Many workers and their families already know that this system breeds insecurity, unfairness, exploitation and conflict.
Socialists have a responsibility to explain how and why this is unavoidable in a society based on the ownership of economic property by a small minority of super-rich shareholders.
But we also have to outline the only progressive alternative, namely socialism, and propose how the working class in every country might take their future into their own hands.
Collective ownership of key sections of industry and commerce would enable us to plan so that people's basic needs are met.
The long-term sustainability of life on Earth cries out for public ownership and democratic control of energy, land, construction and public transport.
Of course, it will be argued that socialism has been tried and failed.
In response, we should argue that the first attempts to build a new society took place amid the ruins of two world wars - the first caused by rivalry between the main capitalist powers, the second provoked by the most reactionary and aggressive form of capitalist state power, namely fascism.
Despite these circumstances, whole societies in Russia, China, eastern Europe and then Cuba were modernised on an enormous scale - and without the benefit of colonies and a slave trade.
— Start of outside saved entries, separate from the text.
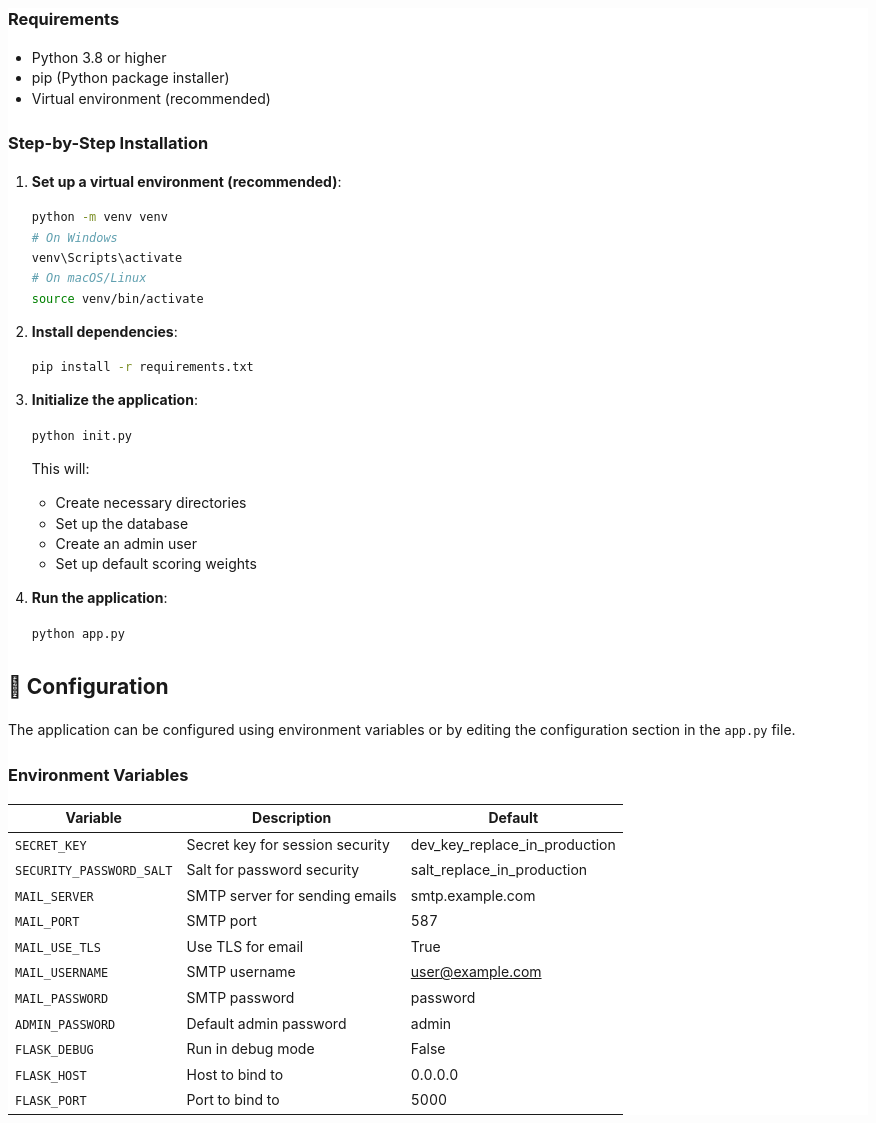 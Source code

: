 ### Requirements

- Python 3.8 or higher
- pip (Python package installer)
- Virtual environment (recommended)

### Step-by-Step Installation

1. **Set up a virtual environment (recommended)**:
   ```bash
   python -m venv venv
   # On Windows
   venv\Scripts\activate
   # On macOS/Linux
   source venv/bin/activate
   ```

2. **Install dependencies**:
   ```bash
   pip install -r requirements.txt
   ```

3. **Initialize the application**:
   ```bash
   python init.py
   ```
   This will:
   - Create necessary directories
   - Set up the database
   - Create an admin user
   - Set up default scoring weights

4. **Run the application**:
   ```bash
   python app.py
   ```

## 🔧 Configuration

The application can be configured using environment variables or by editing the configuration section in the `app.py` file.

### Environment Variables

| Variable | Description | Default |
|----------|-------------|---------|
| `SECRET_KEY` | Secret key for session security | dev_key_replace_in_production |
| `SECURITY_PASSWORD_SALT` | Salt for password security | salt_replace_in_production |
| `MAIL_SERVER` | SMTP server for sending emails | smtp.example.com |
| `MAIL_PORT` | SMTP port | 587 |
| `MAIL_USE_TLS` | Use TLS for email | True |
| `MAIL_USERNAME` | SMTP username | user@example.com |
| `MAIL_PASSWORD` | SMTP password | password |
| `ADMIN_PASSWORD` | Default admin password | admin |
| `FLASK_DEBUG` | Run in debug mode | False |
| `FLASK_HOST` | Host to bind to | 0.0.0.0 |
| `FLASK_PORT` | Port to bind to | 5000 |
Not only did the Soviet Red Army play the biggest part in saving Europe from fascist barbarism, but the socialist countries assisted struggles for national and social liberation around the world.
Mistakes were made — some of them profoundly cruel or inept — but most people on the left have learnt the lesson that socialism next time must fully involve the workers and the people in exercising democratic power at every level of society.
Now we need to restate the case for socialism in today’s conditions.
Capitalism fails billions of hungry, sick, deprived and oppressed people every day, not least women in disproportionate numbers.
Capitalism is unable to plan to combat climate chaos and ensure future supplies of safe, renewable energy.When communist regimes failed, most of them resigned as their countries reverted to capitalist exploitation, gross inequality and chaos.
When capitalism’s financial system collapsed in 2008, its chief political and business leaders stayed put, purloining more than £20 trillion of public funds and attacking working-class living standards to bail out the banks and markets.
At the heart of the fightback today, we need to strengthen working-class organisation at work and in local communities.
We have to build broad coalitions against capitalist austerity, privatisation, militarism and war.Above all, on May Day, we should proclaim the common interests of workers irrespective of nationality, race, language or religion.4
Migrant workers desperate to find employment and support their families are our brothers and sisters to be unionised — not bearers of the plague to be reviled, hunted down and deported.
The European Union is an anti-democratic machine which serves the common interests of big business, particularly its strongest sections in Germany and France. The common interest of workers across Europe is to challenge, dismember and overthrow it.
Nato is an aggressive, expansionist alliance of major capitalist powers dominated by the US. Workers and peoples around the world have a common interest in bringing it down — not merely to shuffle some of its nuclear weapons from one country to another.
Yet internationalism should not be abstract.
The biggest contribution we can make towards the worldwide defeat of capitalism is to take on and defeat our own ruling class here in Britain, which remains a major centre of capitalist financial and military power.